Canonical wiki statement

Sam Ruby, Fly.io, 2025-05-07:

"Since this support is built on flyctl, I would have received an error had I tried to destroy a volume that is currently mounted. Knowing that gave me the confidence to try the command."

(Source: sources/2025-05-07-flyio-provisioning-machines-using-mcps.)

Load-bearing: "Knowing that gave me the confidence to try the command." The CLI's pre-existing invariant is what let Ruby expose fly volumes destroy via MCP without bolting on an MCP- tier confirmation layer.

Why it's a valuable shape

Three properties of CLIs make this pattern cheap:

  1. Refusals are already implemented. Every production CLI has years of accumulated "don't let the operator shoot themselves in the foot" checks — typically invariants that Support / SRE escalations taught the CLI team to enforce.
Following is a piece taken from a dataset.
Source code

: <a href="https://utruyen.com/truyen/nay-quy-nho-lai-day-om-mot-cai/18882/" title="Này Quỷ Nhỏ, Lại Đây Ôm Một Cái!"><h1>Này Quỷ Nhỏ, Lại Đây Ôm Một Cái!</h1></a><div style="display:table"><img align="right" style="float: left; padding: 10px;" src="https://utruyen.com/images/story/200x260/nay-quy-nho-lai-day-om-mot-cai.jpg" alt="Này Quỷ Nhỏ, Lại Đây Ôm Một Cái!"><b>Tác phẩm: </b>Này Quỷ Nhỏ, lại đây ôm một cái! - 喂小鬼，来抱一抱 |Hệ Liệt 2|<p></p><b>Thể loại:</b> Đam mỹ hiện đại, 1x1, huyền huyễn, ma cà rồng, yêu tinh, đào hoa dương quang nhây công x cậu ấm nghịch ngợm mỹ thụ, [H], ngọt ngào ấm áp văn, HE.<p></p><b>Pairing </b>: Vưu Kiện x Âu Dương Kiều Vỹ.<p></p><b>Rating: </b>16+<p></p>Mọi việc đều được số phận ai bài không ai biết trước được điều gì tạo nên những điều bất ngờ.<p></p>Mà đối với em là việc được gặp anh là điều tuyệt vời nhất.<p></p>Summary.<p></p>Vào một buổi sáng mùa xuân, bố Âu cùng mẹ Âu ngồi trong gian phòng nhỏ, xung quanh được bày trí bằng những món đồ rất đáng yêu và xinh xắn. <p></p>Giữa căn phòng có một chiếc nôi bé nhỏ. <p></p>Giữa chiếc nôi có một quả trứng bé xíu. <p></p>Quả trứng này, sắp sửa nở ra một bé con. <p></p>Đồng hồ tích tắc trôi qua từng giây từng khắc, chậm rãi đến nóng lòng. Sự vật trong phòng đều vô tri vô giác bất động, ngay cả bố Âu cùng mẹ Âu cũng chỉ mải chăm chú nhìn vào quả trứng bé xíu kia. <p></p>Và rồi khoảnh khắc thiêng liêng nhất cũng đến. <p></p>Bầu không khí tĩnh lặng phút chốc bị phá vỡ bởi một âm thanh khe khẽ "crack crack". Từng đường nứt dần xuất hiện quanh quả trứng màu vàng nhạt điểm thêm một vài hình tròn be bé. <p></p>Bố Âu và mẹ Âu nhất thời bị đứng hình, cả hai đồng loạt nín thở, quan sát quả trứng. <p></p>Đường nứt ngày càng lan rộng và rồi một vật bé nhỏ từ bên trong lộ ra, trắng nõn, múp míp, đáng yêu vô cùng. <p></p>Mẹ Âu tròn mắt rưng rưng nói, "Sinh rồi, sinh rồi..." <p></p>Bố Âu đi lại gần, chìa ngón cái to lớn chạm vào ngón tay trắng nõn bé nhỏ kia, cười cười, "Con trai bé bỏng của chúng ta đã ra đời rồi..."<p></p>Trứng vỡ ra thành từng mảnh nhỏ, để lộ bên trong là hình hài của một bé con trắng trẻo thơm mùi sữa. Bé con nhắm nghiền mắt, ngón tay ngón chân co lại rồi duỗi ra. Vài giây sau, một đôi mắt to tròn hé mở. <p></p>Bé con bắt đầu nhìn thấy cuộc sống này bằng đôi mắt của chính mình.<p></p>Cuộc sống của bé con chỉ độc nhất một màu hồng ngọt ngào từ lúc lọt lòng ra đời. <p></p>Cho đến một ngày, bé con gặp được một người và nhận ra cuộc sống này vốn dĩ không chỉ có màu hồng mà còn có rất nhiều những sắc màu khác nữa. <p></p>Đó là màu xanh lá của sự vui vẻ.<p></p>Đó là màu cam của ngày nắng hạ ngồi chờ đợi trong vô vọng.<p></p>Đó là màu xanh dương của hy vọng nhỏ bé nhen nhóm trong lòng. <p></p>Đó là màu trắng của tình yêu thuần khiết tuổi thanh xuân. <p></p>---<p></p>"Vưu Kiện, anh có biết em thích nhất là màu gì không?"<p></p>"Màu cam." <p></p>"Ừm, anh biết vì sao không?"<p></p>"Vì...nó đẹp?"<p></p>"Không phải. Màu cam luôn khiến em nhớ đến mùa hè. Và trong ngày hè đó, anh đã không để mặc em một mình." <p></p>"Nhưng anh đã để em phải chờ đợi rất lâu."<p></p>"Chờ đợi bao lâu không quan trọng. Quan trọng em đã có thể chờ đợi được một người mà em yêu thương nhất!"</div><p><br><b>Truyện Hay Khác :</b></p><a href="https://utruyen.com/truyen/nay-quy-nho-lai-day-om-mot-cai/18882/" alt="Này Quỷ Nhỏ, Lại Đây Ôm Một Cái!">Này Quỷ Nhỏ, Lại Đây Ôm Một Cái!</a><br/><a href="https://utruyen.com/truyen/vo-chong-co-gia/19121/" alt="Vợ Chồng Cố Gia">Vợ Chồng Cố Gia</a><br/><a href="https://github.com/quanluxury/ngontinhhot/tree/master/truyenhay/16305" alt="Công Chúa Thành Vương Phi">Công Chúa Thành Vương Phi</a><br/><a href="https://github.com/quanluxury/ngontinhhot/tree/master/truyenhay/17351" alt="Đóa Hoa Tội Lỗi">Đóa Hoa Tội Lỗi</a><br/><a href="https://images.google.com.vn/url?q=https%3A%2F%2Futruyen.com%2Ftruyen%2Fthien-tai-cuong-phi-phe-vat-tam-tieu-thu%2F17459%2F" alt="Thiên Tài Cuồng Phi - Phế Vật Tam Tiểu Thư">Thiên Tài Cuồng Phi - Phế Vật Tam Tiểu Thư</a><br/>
These invariants are exactly the ones an agent user also needs.
  2. Refusals are authored by humans who understood the domain. An MCP-tier guardrail author would need to re-derive them — "can a volume be destroyed while mounted? I think not, let me check" — duplicating work.
  3. Refusals are enforced at the right layer. The CLI sits between the agent and the cloud API. Even if the MCP server is compromised / prompt-injected / misconfigured, the CLI's invariants still hold because they're checks the underlying API exercise through flags and state. The guardrail is below the wrapper, not embedded in it.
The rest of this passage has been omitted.